My main question here is: what is the proper way to model this kind of
relationship in Holistics? I have attempted to define the facts and dimensions as
Holistics models and include relationships between them, but unfortunately I get an error
about “Dataset contains ambiguous paths” and it makes me concerned that Holistics does
not support his kind of drill-across relationship.

Does Holistics support datasets with multiple facts that can be combined via a Kimball-style
drill-across query, when the facts are at different levels of granularity but share common dimensions?
If not, what are some good alternatives? I suppose I could create an aggregate package-core-signal fact table that rolled up the base metrics to the same granularity. But of course if I do that, then I’ll basically be duplicating some of those metrics (e.g., I’ll need energy and fuel metrics in both the details facts and the aggregated fact).
My real situation is actually a bit more complicated because I’ve got a third fact table I need to incorporate: fct_signal_node, which contains measurements of the energy “grid” that is connected to a group (node) of packages all connected together. Would any of this approach change with 3 fact tables (if I had to create derived aggregate facts, I’d then need to create another one at the higher node granularity as well).

tan · November 10, 2022, 11:41am

Hi Sterling,

Thank you for giving us a very detailed question. I’ll try my best to answer some of your concern here.

Does Holistics support datasets with multiple facts that can be combined via a Kimball-style
drill-across query, when the facts are at different levels of granularity but share common dimensions?

Yes, as long as the common dimensions can connect to each others and your fact tables without ambiguity. Unfortunately, this is not the case for your use-case. In your case, you want an exploration like this:

explore {
  dimensions {
    dim_package.package_sn,
    // fct_signal_package.bin_start_at or fct_signal_core.bin_start_at
  }
  measures {
    energy_to_fuel: // you can put this in a biz cal
      sum(fct_signal_package.energy_kwh) / sum(fct_signal_core.fuel_kbtu)
  }
}

This would not work because as far as we concern fct_signal_package.bin_start_at and fct_signal_core.bin_start_at are not the same dimension. To overcome this, what we usually recommend is to introduce a date_dim model to connect the two models.

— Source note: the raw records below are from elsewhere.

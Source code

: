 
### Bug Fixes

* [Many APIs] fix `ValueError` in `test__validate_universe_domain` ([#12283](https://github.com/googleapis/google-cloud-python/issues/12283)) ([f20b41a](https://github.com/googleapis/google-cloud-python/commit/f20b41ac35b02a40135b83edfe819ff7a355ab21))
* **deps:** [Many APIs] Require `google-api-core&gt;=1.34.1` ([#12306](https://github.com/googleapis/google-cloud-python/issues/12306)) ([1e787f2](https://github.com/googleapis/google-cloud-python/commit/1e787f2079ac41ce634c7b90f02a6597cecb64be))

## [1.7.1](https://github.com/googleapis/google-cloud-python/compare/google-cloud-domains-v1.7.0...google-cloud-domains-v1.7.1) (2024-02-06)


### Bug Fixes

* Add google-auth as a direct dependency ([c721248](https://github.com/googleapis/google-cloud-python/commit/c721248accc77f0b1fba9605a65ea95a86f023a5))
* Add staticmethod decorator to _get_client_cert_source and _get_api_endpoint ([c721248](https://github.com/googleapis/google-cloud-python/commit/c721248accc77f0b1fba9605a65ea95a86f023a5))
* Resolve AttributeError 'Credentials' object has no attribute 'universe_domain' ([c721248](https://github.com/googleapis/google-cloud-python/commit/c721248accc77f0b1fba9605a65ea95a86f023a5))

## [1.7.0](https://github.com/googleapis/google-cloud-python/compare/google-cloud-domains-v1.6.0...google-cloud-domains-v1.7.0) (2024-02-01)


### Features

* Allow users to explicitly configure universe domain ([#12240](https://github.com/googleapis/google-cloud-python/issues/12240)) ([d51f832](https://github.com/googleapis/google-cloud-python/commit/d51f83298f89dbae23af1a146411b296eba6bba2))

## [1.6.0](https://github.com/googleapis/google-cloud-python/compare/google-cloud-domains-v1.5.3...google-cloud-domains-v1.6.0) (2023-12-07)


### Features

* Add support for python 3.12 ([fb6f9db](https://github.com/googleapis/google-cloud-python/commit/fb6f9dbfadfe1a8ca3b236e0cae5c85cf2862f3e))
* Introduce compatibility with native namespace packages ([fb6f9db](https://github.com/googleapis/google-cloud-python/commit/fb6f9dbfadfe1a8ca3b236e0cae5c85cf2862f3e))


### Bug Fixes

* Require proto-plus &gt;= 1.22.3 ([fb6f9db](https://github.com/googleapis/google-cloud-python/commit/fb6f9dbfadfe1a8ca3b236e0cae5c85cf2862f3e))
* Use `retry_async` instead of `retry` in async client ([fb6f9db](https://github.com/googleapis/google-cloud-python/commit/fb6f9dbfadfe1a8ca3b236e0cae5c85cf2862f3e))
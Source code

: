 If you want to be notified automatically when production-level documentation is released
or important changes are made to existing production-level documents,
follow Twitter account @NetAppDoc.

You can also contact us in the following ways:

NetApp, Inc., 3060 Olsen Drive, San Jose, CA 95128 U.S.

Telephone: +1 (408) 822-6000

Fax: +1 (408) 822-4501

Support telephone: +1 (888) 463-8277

But this would not work for your case either because now the dataset contains ambiguous paths between dim_package and date_dim

We know about this issue and ideally the experience we want you to have here is:

Allow you disable the relationship in the dataset to remove ambiguity during normal exploration.
But still allow you to explicitly enable/choose the correct path at measure definition time

This is what we’re actively working on, but a lot is still work in progress so I cannot share much with you now.

For now, the best work-around is either do what you said but separate them to different dataset or create a dim model that merge dim_package with date_dim and create a relationship on (package_sn, bin_start_at) to the fact tables.

Obviously, both of this is not ideal with different issues, We’ll get back to you when we think of any better work-arounds.

SterlingParamoreMSE · November 10, 2022, 7:26pm

Thanks @tan. How do you envision getting the answer I want if you 1. “disable” a relation or 2. explicitly choose the “correct” path. It seems like you need all of the relationships in order to get the right answer. The algorithm would need to be smart enough to know that if I have two metrics defined in different tables, they need to be aggregated up to the dimensions they share in common before being joined.

tan · November 11, 2022, 2:43am

Hi Sterling,

Ideally we would add the ability to let you choose the path in the metric definition itself, and you can choose the “correct” path for each definition. That way both paths are used in the exploration, but each one is locally scoped to each metrics.

The algorithm would need to be smart enough to know that if I have two metrics defined in different tables, they need to be aggregated up to the dimensions they share in common before being joined.

Our engine is already doing this, the only issue prevent you from doing your use-case here is due to the ambiguity issue mention above.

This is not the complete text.